*WORK INSTRUCTIONS:* Reproduce verbatim the lines of the material below, starting at the line with "Container image pull" and ending at the line with "Log level for", both inclusive; skip the rest.

★ ★ ★ ★ ★ ★ ★

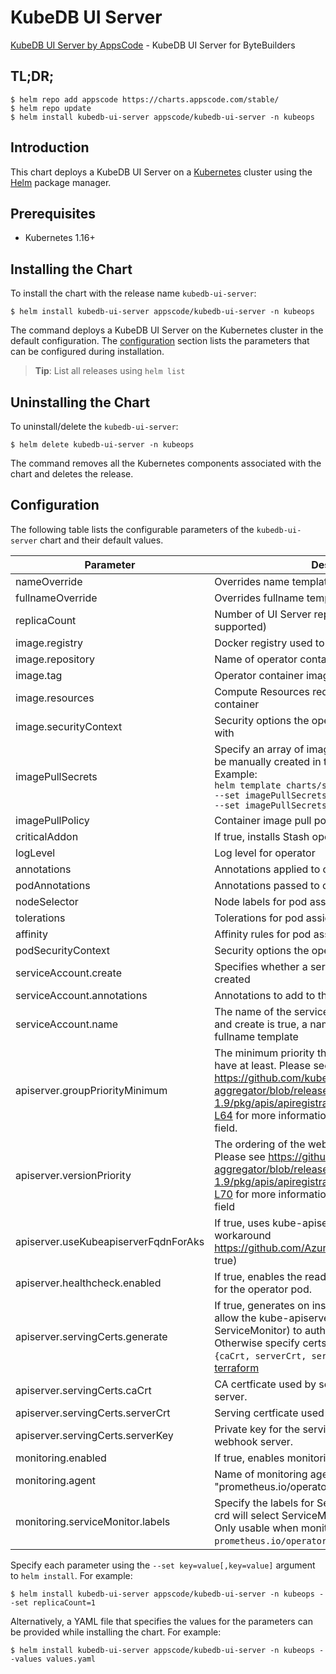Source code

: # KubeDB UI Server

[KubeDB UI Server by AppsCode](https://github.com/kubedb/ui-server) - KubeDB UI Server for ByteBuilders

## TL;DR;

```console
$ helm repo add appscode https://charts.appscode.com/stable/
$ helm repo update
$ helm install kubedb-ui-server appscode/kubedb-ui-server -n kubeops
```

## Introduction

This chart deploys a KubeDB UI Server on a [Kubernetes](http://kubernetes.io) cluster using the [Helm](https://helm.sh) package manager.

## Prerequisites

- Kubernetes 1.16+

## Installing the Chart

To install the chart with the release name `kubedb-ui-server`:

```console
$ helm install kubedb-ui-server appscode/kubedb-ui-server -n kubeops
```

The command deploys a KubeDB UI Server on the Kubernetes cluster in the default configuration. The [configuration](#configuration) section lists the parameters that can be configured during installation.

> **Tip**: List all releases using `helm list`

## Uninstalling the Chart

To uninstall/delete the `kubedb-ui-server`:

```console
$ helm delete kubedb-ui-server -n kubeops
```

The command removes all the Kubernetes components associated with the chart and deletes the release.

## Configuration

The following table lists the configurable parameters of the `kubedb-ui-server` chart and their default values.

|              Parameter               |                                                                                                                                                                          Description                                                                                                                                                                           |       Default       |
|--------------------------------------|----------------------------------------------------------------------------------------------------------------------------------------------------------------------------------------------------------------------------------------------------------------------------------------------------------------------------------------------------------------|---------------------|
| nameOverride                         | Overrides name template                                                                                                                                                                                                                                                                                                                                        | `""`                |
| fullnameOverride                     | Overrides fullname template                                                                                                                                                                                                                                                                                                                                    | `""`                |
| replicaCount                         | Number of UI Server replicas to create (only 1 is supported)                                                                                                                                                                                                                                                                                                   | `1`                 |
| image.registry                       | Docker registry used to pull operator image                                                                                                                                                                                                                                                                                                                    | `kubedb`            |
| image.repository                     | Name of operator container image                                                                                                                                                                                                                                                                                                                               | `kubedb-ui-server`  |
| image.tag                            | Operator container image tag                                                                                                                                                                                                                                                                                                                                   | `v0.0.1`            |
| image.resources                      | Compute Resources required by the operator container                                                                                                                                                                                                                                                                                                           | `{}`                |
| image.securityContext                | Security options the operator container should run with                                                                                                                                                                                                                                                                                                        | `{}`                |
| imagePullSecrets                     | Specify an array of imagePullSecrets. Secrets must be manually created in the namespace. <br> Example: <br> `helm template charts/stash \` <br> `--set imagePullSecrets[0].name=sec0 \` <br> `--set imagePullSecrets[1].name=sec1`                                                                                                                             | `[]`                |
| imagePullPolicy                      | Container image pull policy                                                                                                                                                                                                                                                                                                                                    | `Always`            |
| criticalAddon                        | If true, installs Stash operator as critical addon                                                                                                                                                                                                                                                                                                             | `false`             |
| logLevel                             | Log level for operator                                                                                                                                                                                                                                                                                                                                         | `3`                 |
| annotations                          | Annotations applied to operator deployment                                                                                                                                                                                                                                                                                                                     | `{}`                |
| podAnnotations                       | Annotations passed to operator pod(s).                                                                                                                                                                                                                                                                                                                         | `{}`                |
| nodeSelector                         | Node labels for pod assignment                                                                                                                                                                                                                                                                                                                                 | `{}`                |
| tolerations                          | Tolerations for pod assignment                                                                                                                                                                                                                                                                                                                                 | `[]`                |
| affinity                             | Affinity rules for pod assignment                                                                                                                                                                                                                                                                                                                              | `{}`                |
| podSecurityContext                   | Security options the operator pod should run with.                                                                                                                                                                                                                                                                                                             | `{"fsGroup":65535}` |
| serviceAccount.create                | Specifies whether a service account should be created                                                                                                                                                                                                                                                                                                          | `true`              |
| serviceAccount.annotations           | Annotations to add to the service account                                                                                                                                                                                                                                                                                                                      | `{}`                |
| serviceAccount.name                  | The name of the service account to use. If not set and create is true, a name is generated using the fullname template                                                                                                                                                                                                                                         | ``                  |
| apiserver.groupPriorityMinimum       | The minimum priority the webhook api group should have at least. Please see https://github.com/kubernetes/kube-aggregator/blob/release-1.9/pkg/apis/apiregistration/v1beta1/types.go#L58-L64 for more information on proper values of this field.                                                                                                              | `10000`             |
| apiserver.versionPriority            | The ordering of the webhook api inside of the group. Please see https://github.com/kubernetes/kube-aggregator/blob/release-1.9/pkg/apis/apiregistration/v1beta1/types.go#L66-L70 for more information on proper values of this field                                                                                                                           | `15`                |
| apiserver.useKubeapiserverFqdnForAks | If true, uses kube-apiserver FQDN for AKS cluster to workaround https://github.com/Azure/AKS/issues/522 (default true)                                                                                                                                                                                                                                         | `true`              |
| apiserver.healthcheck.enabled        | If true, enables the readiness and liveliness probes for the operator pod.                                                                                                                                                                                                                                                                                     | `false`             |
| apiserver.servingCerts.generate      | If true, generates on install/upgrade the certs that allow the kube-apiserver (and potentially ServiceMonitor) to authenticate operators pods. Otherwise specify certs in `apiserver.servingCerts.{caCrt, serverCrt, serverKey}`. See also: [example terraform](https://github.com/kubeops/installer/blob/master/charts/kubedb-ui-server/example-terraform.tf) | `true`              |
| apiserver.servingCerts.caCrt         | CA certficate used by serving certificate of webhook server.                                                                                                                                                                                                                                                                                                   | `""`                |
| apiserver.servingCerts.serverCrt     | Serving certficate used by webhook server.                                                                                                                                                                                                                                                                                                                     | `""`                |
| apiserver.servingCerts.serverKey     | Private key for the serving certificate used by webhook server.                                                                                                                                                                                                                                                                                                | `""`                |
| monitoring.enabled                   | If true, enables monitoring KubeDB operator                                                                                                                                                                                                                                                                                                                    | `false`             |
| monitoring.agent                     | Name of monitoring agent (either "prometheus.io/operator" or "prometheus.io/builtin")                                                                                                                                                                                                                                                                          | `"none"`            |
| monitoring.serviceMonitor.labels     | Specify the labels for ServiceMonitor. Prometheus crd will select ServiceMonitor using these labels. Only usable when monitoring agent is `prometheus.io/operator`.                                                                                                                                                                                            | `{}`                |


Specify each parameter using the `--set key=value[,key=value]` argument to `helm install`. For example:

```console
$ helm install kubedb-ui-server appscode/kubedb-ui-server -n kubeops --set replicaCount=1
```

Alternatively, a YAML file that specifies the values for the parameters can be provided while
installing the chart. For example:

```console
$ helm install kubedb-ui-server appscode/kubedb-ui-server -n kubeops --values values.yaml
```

★ ★ ★ ★ ★ ★ ★

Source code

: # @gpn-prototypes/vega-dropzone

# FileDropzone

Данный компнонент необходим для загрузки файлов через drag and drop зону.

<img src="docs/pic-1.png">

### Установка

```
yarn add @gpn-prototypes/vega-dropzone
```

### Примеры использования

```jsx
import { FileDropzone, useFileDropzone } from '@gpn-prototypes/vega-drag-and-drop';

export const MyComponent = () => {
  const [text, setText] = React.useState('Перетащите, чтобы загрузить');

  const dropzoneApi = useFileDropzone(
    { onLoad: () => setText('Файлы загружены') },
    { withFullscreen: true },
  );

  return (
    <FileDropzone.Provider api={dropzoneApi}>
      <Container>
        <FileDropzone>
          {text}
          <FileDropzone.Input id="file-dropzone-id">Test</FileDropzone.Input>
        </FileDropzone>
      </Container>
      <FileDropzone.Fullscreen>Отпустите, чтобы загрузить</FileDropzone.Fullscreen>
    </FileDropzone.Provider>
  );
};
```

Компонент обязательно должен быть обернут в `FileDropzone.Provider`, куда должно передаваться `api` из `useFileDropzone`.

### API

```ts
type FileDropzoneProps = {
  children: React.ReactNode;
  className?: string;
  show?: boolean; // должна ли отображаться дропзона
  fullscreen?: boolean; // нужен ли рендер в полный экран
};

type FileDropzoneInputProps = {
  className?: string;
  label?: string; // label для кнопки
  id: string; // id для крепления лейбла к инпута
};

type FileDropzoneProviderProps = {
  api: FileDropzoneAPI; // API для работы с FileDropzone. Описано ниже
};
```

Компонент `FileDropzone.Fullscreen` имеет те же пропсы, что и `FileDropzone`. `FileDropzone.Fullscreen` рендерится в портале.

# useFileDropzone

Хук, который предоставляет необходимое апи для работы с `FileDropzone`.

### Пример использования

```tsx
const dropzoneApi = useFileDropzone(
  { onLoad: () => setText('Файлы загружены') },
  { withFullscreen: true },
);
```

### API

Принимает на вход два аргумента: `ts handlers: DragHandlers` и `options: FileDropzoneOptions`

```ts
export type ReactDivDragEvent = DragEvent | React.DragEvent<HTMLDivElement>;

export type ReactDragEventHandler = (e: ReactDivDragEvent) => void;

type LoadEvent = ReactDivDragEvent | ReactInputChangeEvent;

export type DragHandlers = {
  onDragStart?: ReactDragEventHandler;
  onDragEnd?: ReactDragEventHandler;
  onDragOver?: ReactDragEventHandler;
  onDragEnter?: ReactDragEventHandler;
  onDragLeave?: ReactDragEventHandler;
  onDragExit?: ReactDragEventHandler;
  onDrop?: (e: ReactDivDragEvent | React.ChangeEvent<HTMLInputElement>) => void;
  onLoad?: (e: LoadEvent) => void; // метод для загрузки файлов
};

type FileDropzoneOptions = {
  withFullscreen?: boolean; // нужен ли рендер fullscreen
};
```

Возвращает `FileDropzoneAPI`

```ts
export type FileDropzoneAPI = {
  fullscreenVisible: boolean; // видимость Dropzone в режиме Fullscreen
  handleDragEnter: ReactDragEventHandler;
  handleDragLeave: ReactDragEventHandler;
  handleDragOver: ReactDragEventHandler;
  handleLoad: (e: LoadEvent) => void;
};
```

★ ★ ★ ★ ★ ★ ★

*THE ANSWER:*
| imagePullPolicy                      | Container image pull policy                                                                                                                                                                                                                                                                                                                                    | `Always`            |
| criticalAddon                        | If true, installs Stash operator as critical addon                                                                                                                                                                                                                                                                                                             | `false`             |
| logLevel                             | Log level for operator                                                                                                                                                                                                                                                                                                                                         | `3`                 |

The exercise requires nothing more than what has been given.